Charlie and Jeb noticed there are Democrats in New Hampshire — large numbers of us at that. In fact, Independents swung Democrat nearly two to one; they cared about ethics. The congressmen knew they’d be next to fall if they too failed to pay attention to the social compact that is the foundation of our republican form of government.
The post-election pundits were right: values do matter. As Nixon discovered some 30 years ago, our system has a way of catching and returning swelled-head ether-dwellers to earth. As for Benson, Chandler, Griffin and the high-up Republican-hired phone zappers are slowly learning (at least one would hope), the long years of Republican rule do not come with the entitlements of royalty.

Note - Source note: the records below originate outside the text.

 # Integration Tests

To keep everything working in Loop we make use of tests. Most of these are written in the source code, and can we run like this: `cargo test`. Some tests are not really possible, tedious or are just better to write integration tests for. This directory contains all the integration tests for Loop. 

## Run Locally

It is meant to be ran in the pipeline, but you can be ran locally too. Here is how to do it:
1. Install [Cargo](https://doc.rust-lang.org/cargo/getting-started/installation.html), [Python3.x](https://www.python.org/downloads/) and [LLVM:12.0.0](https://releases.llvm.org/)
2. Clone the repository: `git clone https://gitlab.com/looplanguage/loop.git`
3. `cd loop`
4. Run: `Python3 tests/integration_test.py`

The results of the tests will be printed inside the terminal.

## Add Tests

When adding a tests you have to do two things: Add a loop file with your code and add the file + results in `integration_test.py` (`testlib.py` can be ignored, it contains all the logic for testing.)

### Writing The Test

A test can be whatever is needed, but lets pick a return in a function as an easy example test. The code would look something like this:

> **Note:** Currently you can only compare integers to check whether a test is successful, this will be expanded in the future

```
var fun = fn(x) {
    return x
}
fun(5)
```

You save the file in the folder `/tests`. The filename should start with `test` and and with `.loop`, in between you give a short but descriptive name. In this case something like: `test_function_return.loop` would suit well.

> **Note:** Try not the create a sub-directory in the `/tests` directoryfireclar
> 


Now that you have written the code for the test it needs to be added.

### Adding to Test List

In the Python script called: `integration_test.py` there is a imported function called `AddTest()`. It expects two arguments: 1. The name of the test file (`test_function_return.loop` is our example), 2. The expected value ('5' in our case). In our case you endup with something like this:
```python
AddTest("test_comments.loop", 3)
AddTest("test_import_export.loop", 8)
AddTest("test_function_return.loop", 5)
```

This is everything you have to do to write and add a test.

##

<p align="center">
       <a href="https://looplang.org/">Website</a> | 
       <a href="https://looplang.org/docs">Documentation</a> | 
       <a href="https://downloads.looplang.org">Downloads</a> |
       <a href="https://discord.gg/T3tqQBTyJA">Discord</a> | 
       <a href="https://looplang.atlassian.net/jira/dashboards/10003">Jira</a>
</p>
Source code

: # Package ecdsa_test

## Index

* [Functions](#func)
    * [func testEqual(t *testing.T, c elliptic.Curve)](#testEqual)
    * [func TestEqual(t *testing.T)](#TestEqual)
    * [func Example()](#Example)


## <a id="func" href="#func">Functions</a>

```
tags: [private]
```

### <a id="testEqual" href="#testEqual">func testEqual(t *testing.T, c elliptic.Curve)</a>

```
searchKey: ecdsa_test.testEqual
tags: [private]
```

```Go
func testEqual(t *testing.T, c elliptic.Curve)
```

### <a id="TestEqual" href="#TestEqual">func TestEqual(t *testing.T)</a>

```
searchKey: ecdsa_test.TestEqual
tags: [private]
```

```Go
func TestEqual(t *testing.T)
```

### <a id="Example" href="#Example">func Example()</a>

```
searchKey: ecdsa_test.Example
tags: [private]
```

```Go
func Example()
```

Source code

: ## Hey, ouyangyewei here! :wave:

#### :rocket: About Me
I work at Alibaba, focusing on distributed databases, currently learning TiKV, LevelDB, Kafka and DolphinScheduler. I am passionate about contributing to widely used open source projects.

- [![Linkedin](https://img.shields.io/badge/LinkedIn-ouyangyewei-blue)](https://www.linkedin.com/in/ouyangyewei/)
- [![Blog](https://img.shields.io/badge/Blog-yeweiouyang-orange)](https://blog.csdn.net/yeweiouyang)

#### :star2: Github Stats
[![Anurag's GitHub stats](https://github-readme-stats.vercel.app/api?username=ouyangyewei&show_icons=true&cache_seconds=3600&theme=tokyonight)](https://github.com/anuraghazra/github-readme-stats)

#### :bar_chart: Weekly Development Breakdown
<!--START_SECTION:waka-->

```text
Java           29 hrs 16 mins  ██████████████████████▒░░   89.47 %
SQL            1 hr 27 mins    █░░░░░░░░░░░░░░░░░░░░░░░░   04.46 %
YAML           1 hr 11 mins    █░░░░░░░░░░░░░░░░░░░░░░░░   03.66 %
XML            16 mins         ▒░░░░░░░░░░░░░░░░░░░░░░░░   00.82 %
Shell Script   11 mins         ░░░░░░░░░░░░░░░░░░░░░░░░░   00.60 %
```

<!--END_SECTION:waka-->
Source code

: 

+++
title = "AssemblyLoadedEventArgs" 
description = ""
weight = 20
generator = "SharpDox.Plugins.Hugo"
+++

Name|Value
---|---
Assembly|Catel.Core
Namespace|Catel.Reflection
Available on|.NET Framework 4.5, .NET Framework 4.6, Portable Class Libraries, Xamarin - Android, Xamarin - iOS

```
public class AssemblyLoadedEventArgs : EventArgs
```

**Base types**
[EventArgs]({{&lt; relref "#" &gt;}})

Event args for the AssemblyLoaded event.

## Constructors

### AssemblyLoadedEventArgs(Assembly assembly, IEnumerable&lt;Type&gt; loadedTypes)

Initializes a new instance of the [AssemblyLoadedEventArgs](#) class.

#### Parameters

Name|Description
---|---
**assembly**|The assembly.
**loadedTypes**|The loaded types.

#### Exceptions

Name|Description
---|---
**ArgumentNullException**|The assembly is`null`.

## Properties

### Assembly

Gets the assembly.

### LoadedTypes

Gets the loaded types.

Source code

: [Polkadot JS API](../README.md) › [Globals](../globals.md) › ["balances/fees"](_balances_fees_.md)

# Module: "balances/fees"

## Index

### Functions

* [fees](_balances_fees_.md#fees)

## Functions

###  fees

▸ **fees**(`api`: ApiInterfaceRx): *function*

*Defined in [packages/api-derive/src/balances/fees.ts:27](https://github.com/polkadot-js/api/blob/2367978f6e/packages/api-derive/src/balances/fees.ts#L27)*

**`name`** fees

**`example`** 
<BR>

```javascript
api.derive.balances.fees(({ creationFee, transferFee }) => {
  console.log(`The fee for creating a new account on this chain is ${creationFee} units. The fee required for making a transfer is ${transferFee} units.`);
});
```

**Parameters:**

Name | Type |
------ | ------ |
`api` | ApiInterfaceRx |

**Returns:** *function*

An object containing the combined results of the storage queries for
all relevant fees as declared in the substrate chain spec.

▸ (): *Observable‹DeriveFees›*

They are paying the price of the logical outcome of unbridled, one party hubris. This is good for New Hampshire.
What got John Lynch elected governor were his fealty to the themes of integrity, a return to ethical behavior and accountability and a pledge of bipartisanship. As was clearly intended by our founders, especially here in independent New Hampshire — where close-to-home government is considered the best government — our system worked from the bottom up and the mood is one of rebuke and rejection of arrogance from those at the top.
The public hunger for ethics and values in New Hampshire is clear. Now, with a governor, an executive councilor, two new senators and 25 more state reps, Democrats have an opportunity, really an obligation to not only maintain our focus on ethics but to further articulate our public values.
Burt Cohen, a former state senator, now hosts a Portsmouth radio talk show.